• Cristián Ritalin León

Mis nuevos 100,000 amigos

Hace 3 semanas, luego de 20 años prácticamente en el mismo lugar (subiendo y moviéndome en cargos, creciendo profesionalmente… pero en la misma compañía, al fin y al cabo), el CoVid y la crisis le pegaron un guadañazo terrible a mi oficina y terminé saliendo yo también. Un golpe al ego… Por un momento.

Pero luego recordé que el mismo día anterior estaba hablando con mi Coach sobre estar pegado hace rato. Y el universo se confabuló: la única forma de realmente pensar y repensar lo que quieres hacer tus próximos 20 años, es detenerse. Y detenerse en una industria en crisis, con 4 personas que mantener… es imposible.

A menos que pase algo. A menos que te salgas de ahí y tengas un colchón para darte ese lujo increíble de tener el tiempo y la tranquilidad de redefinirte. Reenfocarte a ti y tu propósito. Y eso fue justo lo que pasó. Con un virus global, que te obliga (por si lo anterior no te lo dejó claro) a sentarte. Parar. Pensar.

Para mi parar es medio imposible. Soy hiperminetico. Trabajo desde los 22 años; y eso me acostumbró a estar en muchas cosas a la vez. Varias ventanitas abiertas. Así que dije “Si mi cabeza no puede parar del todo, y por al menos 1 mes no hay reuniones ni contactos posibles por el virus… voy a hacer algo por la industria”. Y escribí esto:

Nunca me esperé llegar a casi 100.000 personas. Nunca esperé tener tan bonito recibimiento, y que tanta gente me tomara la palabra. En 5 días, he conversado con emprendedores, fotógrafos, dueños de Agencias, Relacionadores Públicos, Communities, gente de gobierno, profesionales sin pega y gente empezando. Y la sensación de que esto no va a volver a ser lo mismo, es plena y cierta.

Gente del sur. De España. De Mexico. De Lima. Gente reinventándose. Gente que se reinventó y que me dan horas de su tiempo, en consejos valiosísimos.

Me emociona. Me devuelve la fé en la gente. De esto saco humildemente dos aprendizajes muy poderosos y profundos:

1. Somos uno. Este momento terrible del mundo completo, nos ha logrado alinear como un todo. Y le ha sacado la careta a todos los egoístas… pero también ha puesto una luz sobre todos los que ayudan, apoyan; y también a quienes necesitan de nuestro apoyo.

2. Hay un antes y un después. No se si nos re-acostumbremos a 1 hora de taco. A reuniones que podrían ser un mail. A estar todo el día fuera de casa. La conexión, la transformación digital del mundo, ya es una realidad. En menos de 3 semanas.

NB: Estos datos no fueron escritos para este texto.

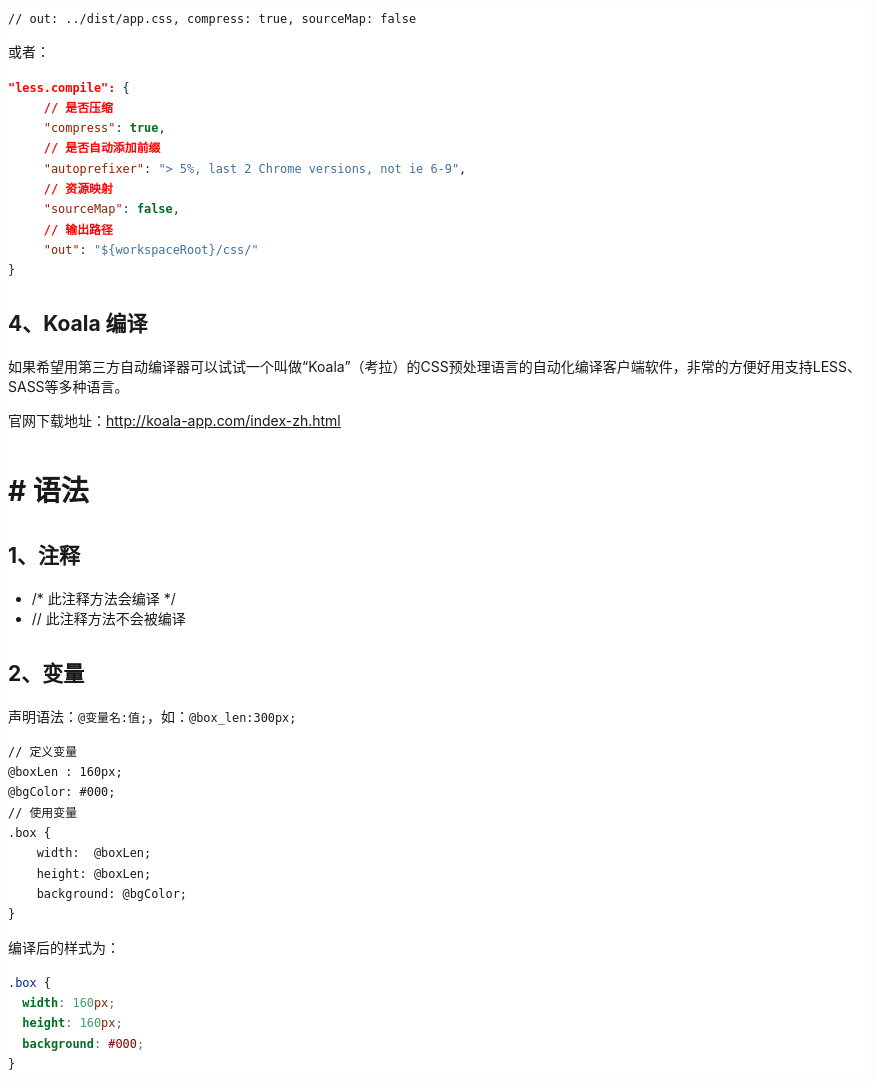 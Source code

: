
 ```
// out: ../dist/app.css, compress: true, sourceMap: false
```

或者：

```json
"less.compile": {
     // 是否压缩
     "compress": true,
  	 // 是否自动添加前缀
     "autoprefixer": "> 5%, last 2 Chrome versions, not ie 6-9",
     // 资源映射
     "sourceMap": false,
  	 // 输出路径
     "out": "${workspaceRoot}/css/"
}
```

## 4、Koala 编译

如果希望用第三方自动编译器可以试试一个叫做“Koala”（考拉）的CSS预处理语言的自动化编译客户端软件，非常的方便好用支持LESS、SASS等多种语言。

官网下载地址：http://koala-app.com/index-zh.html

# # 语法

## 1、注释

- /* 此注释方法会编译 */
- // 此注释方法不会被编译 

## 2、变量

声明语法：`@变量名:值;`，如：`@box_len:300px;`

```less
// 定义变量
@boxLen : 160px;
@bgColor: #000;
// 使用变量
.box {
  	width:  @boxLen;     
  	height: @boxLen;      
  	background: @bgColor; 
}
```

编译后的样式为：

```css
.box {
  width: 160px;
  height: 160px;
  background: #000;
}
```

Repito lo que he dicho últimamente en mi Podcast y lo que dije en LinkedIn: voy a estar pensando, con este freeze que me da la vida, en mis próximos 20 años. En cómo me reinvento pero, sobre todo, cómo ayudo y doy valor a lo que hago. A la industria que represento.

Porque como dice esa campaña maravillosa de Apple, “El mundo lo cambian los que están lo suficientemente locos como para creer que pueden hacerlo”.

Y claro que no es fácil. Para eso, voy a necesitar la ayuda de mucha gente. De todos ustedes. Mis 100,000 nuevos Amigos.